At halftime, he said the coaching staff gave him a not-so-subtle reminder that he wasn't contributing the way he needed to.
"They said I wasn't looking to drive, I wasn't even looking for my shot, so I just had to get aggressive," Hollins said.
Austin and Andre Hollins came around a bit after halftime. Andre hit a couple of huge 3-pointers - one on the Gophers' first possession of the second half, and another that pushed the Gophers' lead to nine points with 2:53 to play. That basket gave Minnesota a three-possessions lead and gave Gophers fans their first whiff of confidence, that their boys just might be able to hold on and pull off this upset.
On the Buckeyes' next trip down the court, the Hollins' duo teamed up for a steal, and Andre fed it ahead to Austin for a fast-break layup that proved to be the dagger.
Pitino said after the game that he hoped it was a bit of a turning point for Austin Hollins, a senior captain whose recent struggles the Gophers have been able to overcome.
"You can tell he's thinking," Pitino said. "He made some great free throws down the stretch. He made some great plays for us. It's just the monkey's on his back a little bit. If we didn't have him tonight, we wouldn't have won the game.
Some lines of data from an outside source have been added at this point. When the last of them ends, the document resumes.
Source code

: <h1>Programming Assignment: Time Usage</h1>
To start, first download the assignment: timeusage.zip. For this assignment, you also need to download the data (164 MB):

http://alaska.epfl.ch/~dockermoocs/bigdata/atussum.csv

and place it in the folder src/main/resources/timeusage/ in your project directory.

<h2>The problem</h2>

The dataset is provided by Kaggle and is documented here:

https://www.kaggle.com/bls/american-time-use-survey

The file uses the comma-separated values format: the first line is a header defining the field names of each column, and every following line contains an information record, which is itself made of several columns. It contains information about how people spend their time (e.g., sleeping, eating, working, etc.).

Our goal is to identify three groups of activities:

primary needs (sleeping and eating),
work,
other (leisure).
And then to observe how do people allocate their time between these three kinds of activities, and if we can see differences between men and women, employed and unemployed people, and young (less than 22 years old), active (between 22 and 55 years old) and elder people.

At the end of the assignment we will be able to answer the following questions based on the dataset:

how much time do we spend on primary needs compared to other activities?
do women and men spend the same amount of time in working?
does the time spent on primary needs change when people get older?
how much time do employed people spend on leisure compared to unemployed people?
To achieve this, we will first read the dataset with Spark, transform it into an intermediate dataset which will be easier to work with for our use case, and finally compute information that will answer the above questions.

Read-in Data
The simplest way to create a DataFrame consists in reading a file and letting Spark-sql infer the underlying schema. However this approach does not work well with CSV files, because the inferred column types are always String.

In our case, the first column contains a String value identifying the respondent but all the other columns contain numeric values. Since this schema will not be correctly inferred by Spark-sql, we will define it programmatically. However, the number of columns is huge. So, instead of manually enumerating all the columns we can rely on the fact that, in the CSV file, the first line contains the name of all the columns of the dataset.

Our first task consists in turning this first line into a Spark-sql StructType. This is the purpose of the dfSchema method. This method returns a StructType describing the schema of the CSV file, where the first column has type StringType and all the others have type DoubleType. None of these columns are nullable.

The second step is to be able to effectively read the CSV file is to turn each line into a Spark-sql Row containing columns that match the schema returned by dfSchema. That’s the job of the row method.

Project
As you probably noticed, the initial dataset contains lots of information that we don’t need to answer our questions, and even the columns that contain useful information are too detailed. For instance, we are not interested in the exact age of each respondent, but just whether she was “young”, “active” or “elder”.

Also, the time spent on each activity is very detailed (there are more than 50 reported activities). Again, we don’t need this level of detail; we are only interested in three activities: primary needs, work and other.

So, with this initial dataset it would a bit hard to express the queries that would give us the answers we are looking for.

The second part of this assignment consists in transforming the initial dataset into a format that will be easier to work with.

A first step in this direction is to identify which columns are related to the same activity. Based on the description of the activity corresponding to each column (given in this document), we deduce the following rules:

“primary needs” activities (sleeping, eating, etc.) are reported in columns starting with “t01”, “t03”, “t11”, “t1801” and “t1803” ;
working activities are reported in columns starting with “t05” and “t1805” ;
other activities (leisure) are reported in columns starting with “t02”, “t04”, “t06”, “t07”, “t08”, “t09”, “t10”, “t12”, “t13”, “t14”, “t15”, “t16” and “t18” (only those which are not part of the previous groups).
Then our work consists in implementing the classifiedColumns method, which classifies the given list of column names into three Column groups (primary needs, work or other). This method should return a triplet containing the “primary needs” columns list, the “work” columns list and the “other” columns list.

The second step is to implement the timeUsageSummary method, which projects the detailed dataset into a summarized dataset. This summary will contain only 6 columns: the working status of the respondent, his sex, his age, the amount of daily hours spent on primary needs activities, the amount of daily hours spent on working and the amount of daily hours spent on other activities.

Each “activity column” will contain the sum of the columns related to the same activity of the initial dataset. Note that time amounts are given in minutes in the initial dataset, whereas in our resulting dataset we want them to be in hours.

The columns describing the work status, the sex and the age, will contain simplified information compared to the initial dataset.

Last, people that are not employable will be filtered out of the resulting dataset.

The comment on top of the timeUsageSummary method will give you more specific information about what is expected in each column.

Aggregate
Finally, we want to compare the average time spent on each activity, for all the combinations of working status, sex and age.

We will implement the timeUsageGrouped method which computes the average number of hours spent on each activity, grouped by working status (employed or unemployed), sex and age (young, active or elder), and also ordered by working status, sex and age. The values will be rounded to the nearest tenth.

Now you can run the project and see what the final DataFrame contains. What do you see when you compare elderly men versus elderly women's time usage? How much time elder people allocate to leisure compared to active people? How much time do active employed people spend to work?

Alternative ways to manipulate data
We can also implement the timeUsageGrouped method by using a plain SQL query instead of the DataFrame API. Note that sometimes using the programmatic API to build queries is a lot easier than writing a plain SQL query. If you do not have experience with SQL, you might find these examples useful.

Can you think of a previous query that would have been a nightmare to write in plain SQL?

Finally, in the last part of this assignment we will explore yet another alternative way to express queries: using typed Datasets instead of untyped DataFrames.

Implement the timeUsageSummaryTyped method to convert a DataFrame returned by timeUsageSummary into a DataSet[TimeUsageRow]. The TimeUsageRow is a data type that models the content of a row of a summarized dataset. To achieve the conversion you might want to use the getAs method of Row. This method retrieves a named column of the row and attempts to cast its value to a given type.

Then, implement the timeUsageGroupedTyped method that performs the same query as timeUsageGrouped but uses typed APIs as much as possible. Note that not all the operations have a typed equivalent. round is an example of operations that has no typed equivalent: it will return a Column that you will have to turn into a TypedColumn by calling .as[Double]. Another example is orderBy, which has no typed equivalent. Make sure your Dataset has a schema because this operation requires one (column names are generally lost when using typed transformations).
He plays so hard. He does a lot of things that you don't see on the stat sheet."
So without either Hollins guard making his usual contributions to the stat sheet, how did the Gophers manage to run away from the 11th-ranked team in the nation? It all started inside, where the Gophers were supposed to struggle this year.
Elliott Eliason, who was named co-captain earlier in the week, rewarded Pitino's faith in him with his sixth double-double of the season (12 points, 13 boards) and fourth in five Big Ten games. Mo Walker spelled Eliason for just six minutes on Thursday, but he made every second count.
In a four-and-a-half-minute span in the second half, Walker scored and was fouled on consecutive possessions, grabbed two rebounds and had a steal. The Gophers were tied when he entered the game and led by seven when he left. They didn't trail the rest of the night.
The Gophers ended up winning the rebounding battle 39-24 and outscored the Buckeyes in the paint 38-20. This is a team that was supposed to struggle inside, but thus far in conference play the Gophers' interior play has become a team strength.
Eliason told reporters after the game that the coaching staff emphasized how vital a big night would be for him and Walker.
"I knew it was going to be very important. We talked about it a lot in film and in meetings. We watched film and we saw things," Eliason said. "We knew if we didn't score inside we were going to be in for a long night so we had to have that interior presence, get it inside-out to be able to compete tonight."
Meanwhile, the Gophers got another big game from DeAndre Mathieu, which is sort of becoming routine at this point. Mathieu was Minnesota's leading scorer with 13 points, and he added five assists, four rebounds and three steals in 33 minutes of play. Mathieu is fast becoming the Gophers' most indispensable player, and after two painful losses in their first four Big Ten games, he led Minnesota to its biggest win of the year.
"Coach tells us all the time, just keep pushing," Mathieu said. "We've been in some battles already this year in Big Ten play. We talked to each other after halftime and said, 'We're going to finish this time. This time we've got to finish this game.' We let Michgan go, we let Michigan State go. We finally finished and it feels really, really good man. It feels good to finally get one of those close Big Ten games against a really good Big Ten team under our belt."